In response to the question “What do you typically wear to work?” more than half (54%) of voters said they dress business casual, commonly defined as a dress shirt, slacks, belt, shoes, and socks for men, and a dress shirt, reasonable-length skirt or full-length trousers, shoes, and hosiery for women. Another 13% stated they wear a suit to work. Meanwhile, the other third of respondents said they dress in scrubs (22%), khakis and polo shirts (10%), and jeans and T-shirts (2%).
Most hospitalists at IPC: The Hospitalist Co., a national physician group practice based in North Hollywood, Calif., opt for business-casual dress, says Rafael Barretto, DO, the company’s associate medical director for the Michigan region. While IPC does not have a strict dress code, it does give guidelines to its hospitalists and encourages them to avoid wearing sandals, tennis shoes, and jeans to work.

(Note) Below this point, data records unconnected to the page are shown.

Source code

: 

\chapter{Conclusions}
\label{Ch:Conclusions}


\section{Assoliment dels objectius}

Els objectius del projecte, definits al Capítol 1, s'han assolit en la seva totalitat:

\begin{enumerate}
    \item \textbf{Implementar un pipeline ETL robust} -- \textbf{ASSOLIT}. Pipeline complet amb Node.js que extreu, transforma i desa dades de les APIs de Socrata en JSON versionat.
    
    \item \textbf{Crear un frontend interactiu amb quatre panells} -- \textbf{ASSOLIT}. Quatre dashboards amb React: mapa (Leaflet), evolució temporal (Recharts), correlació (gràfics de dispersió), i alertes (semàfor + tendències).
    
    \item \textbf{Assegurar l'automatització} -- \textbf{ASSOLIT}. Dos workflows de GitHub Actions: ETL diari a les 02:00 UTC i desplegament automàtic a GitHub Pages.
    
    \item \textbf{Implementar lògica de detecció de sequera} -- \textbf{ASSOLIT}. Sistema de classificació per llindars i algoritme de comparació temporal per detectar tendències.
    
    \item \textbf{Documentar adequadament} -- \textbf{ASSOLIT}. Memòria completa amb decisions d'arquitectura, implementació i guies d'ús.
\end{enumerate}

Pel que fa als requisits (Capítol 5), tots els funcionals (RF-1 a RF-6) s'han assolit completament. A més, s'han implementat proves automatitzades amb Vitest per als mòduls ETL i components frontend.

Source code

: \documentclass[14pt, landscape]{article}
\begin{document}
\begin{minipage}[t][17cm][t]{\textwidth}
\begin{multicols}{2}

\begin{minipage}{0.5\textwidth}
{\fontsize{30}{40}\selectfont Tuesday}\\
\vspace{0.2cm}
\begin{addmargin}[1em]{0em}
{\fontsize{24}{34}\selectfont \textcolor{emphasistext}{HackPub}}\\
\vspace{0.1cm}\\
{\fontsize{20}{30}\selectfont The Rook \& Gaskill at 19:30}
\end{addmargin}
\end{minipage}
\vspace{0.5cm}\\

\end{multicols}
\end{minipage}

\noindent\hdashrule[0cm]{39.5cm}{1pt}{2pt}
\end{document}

“IPC considers patients’ attitudes on physician appearance to be very important. We want our patients to trust that we’re going to do the best we can to take care of them,” says Dr. Barretto, who cites several research studies, including a report published in the November 2005 issue of The American Journal of Medicine, that found patients favor physicians in professional attire.
“Fortunately or unfortunately, perception is reality and hospitalists need to be concerned with how a patient or a patient’s family perceives them,” says Chris Frost, MD, senior vice president of hospital medicine for TeamHealth Hospital Medicine, a national hospitalist management company in Knoxville, Tenn. TeamHealth has a company-wide policy that discourages its physicians from engaging in unprofessional dress.
“Hospitalists only have one chance to make a first impression. If a hospitalist is dressed poorly, that could overshadow any good patient care he or she provides,” Dr. Frost says.